## What the exercise asks
What you give back should be only the lines from the one holding "[Front Matter]: https://jekyllrb.com/docs/frontmatter/" through the final line of the records, each reproduced exactly.

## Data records
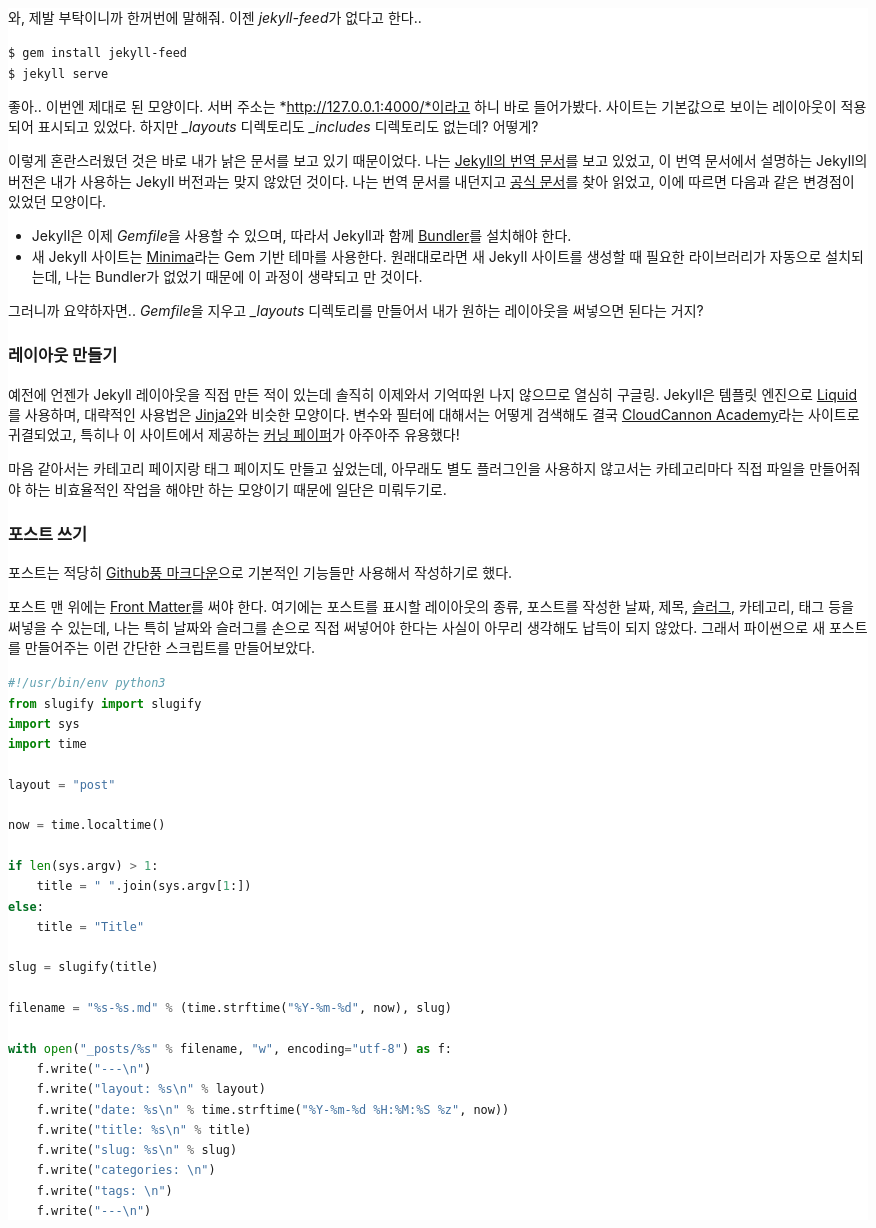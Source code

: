 와, 제발 부탁이니까 한꺼번에 말해줘. 이젠 *jekyll-feed*가 없다고 한다..

```terminal
$ gem install jekyll-feed
$ jekyll serve
```

좋아.. 이번엔 제대로 된 모양이다. 서버 주소는 *http://127.0.0.1:4000/*이라고 하니 바로 들어가봤다. 사이트는 기본값으로 보이는 레이아웃이 적용되어 표시되고 있었다. 하지만 *_layouts* 디렉토리도 *_includes* 디렉토리도 없는데? 어떻게?

이렇게 혼란스러웠던 것은 바로 내가 낡은 문서를 보고 있기 때문이었다. 나는 [Jekyll의 번역 문서](http://jekyllrb-ko.github.io)를 보고 있었고, 이 번역 문서에서 설명하는 Jekyll의 버전은 내가 사용하는 Jekyll 버전과는 맞지 않았던 것이다. 나는 번역 문서를 내던지고 [공식 문서](https://jekyllrb.com)를 찾아 읽었고, 이에 따르면 다음과 같은 변경점이 있었던 모양이다.

- Jekyll은 이제 *Gemfile*을 사용할 수 있으며, 따라서 Jekyll과 함께 [Bundler](http://bundler.io)를 설치해야 한다.
- 새 Jekyll 사이트는 [Minima](https://github.com/jekyll/minima)라는 Gem 기반 테마를 사용한다. 원래대로라면 새 Jekyll 사이트를 생성할 때 필요한 라이브러리가 자동으로 설치되는데, 나는 Bundler가 없었기 때문에 이 과정이 생략되고 만 것이다.

그러니까 요약하자면.. *Gemfile*을 지우고 *_layouts* 디렉토리를 만들어서 내가 원하는 레이아웃을 써넣으면 된다는 거지?

### 레이아웃 만들기

예전에 언젠가 Jekyll 레이아웃을 직접 만든 적이 있는데 솔직히 이제와서 기억따윈 나지 않으므로 열심히 구글링. Jekyll은 템플릿 엔진으로 [Liquid]를 사용하며, 대략적인 사용법은 [Jinja2](http://jinja.pocoo.org)와 비슷한 모양이다. 변수와 필터에 대해서는 어떻게 검색해도 결국 [CloudCannon Academy]라는 사이트로 귀결되었고, 특히나 이 사이트에서 제공하는 [커닝 페이퍼](https://learn.cloudcannon.com/jekyll-cheat-sheet/)가 아주아주 유용했다!

마음 같아서는 카테고리 페이지랑 태그 페이지도 만들고 싶었는데, 아무래도 별도 플러그인을 사용하지 않고서는 카테고리마다 직접 파일을 만들어줘야 하는 비효율적인 작업을 해야만 하는 모양이기 때문에 일단은 미뤄두기로.

### 포스트 쓰기

포스트는 적당히 [Github풍 마크다운]으로 기본적인 기능들만 사용해서 작성하기로 했다.

포스트 맨 위에는 [Front Matter]를 써야 한다. 여기에는 포스트를 표시할 레이아웃의 종류, 포스트를 작성한 날짜, 제목, [슬러그](https://en.wikipedia.org/wiki/Semantic_URL#Slug), 카테고리, 태그 등을 써넣을 수 있는데, 나는 특히 날짜와 슬러그를 손으로 직접 써넣어야 한다는 사실이 아무리 생각해도 납득이 되지 않았다. 그래서 파이썬으로 새 포스트를 만들어주는 이런 간단한 스크립트를 만들어보았다.

```py
#!/usr/bin/env python3
from slugify import slugify
import sys
import time

layout = "post"

now = time.localtime()

if len(sys.argv) > 1:
    title = " ".join(sys.argv[1:])
else:
    title = "Title"

slug = slugify(title)

filename = "%s-%s.md" % (time.strftime("%Y-%m-%d", now), slug)

with open("_posts/%s" % filename, "w", encoding="utf-8") as f:
    f.write("---\n")
    f.write("layout: %s\n" % layout)
    f.write("date: %s\n" % time.strftime("%Y-%m-%d %H:%M:%S %z", now))
    f.write("title: %s\n" % title)
    f.write("slug: %s\n" % slug)
    f.write("categories: \n")
    f.write("tags: \n")
    f.write("---\n")
```


[Github Pages]: https://pages.github.com
[Jekyll]: https://jekyllrb.com
[Ruby]: https://www.ruby-lang.org/ko/
[Visual Studio Code]: https://code.visualstudio.com
[Liquid]: https://shopify.github.io/liquid/
[CloudCannon Academy]: https://learn.cloudcannon.com
[GitHub풍 마크다운]: https://github.github.com/gfm/
[Front Matter]: https://jekyllrb.com/docs/frontmatter/
[kramdown]: https://kramdown.gettalong.org
[Git]: https://git-scm.com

## Exercise output
[Front Matter]: https://jekyllrb.com/docs/frontmatter/
[kramdown]: https://kramdown.gettalong.org
[Git]: https://git-scm.com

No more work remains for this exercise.